A quick glance away. ‘I wasn’t. I told my mum I was staying at Lesley’s. A sleepover.’

‘Little liar,’ Fay Martin said quietly.

‘There was this place, stayed open all night. Burgers and stuff. That’s where we’d go, just sit, you know, and talk. What was going to happen, what we were going to do.’

‘Do?’

‘Once we were married.’

‘Holy Jesus!’ Fay Martin rolled her eyes up towards the heavens.

‘Sasha,’ Tim Costello leaned forward, ‘you said your dad found out you were going to see Petru that evening – how did that happen?’

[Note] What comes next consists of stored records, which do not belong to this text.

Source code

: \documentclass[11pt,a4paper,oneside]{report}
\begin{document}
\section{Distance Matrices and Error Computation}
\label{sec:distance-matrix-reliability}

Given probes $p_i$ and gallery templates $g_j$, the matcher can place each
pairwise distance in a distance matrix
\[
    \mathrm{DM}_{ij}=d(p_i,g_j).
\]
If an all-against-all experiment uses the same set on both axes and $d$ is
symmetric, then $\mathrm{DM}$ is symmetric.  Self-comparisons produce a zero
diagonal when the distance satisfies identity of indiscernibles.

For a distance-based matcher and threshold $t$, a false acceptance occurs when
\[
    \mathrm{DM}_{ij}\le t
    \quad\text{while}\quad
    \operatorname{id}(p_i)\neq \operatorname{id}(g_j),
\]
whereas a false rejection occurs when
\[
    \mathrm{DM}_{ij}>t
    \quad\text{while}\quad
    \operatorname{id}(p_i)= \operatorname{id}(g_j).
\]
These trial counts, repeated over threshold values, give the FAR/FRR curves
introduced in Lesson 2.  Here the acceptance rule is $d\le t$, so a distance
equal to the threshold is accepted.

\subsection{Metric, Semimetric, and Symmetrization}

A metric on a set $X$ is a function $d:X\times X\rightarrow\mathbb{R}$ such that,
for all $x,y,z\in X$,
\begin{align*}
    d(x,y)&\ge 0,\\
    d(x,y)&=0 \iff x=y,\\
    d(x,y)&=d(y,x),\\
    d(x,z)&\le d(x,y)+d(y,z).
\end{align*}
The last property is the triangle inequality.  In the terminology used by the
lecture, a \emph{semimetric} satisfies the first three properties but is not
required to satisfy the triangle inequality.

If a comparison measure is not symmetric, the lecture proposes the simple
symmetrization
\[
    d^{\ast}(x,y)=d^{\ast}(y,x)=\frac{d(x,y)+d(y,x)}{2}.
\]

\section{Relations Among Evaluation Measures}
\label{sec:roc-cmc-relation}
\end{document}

‘Mum was out and he was here. They’d …’ She looked towards her mother, then away. ‘I think they’d had a row. Mum’d stormed out.’

‘I walked,’ Fay Martin said, flatly.

‘Anyway, he was here and he asked me, you know, where was I going and I said, like, Lesley’s, and soon as I said it I could tell he didn’t believe me. Made me call her. Didn’t stand up to him more’n a couple of minutes, did she? Told him. After that it all come out. Everything. How I’d been going behind his back. Where we was goin’ to meet that evening, everything. I thought he was gonna go crazy, but he never. He’d warned me, that’s what he said. Warned both of us. Told me to go to my room and locked me in. He’d already took my phone. That’s an end to it, he said. Then I heard him leavin’.’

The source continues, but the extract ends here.